* _EXERCISE DIRECTIONS_:
Exactly reproduce the entries, dropping any pictures from your copy.

Collected data
******************************

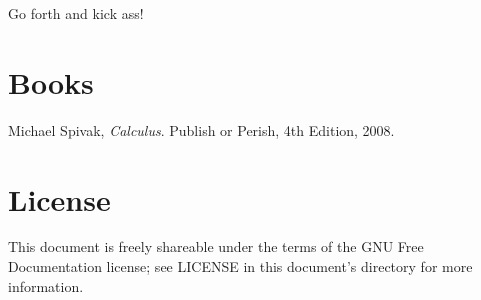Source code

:\documentclass{article}
\begin{document}
Go forth and kick ass!

\section{Books}

\begin{thebibliography}{9}

  Michael Spivak,
  \emph{Calculus}.
  Publish or Perish,
  4th Edition,
  2008.

\end{thebibliography}

\section{License}

This document is freely shareable under the terms of the GNU Free Documentation
license; see LICENSE in this document's directory for more information.
\end{document}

******************************

* _ANSWER SPACE_:
Source code

:\documentclass{article}
\begin{document}
Go forth and kick ass!

\section{Books}

\begin{thebibliography}{9}

  Michael Spivak,
  \emph{Calculus}.
  Publish or Perish,
  4th Edition,
  2008.

\end{thebibliography}

\section{License}

This document is freely shareable under the terms of the GNU Free Documentation
license; see LICENSE in this document's directory for more information.
\end{document}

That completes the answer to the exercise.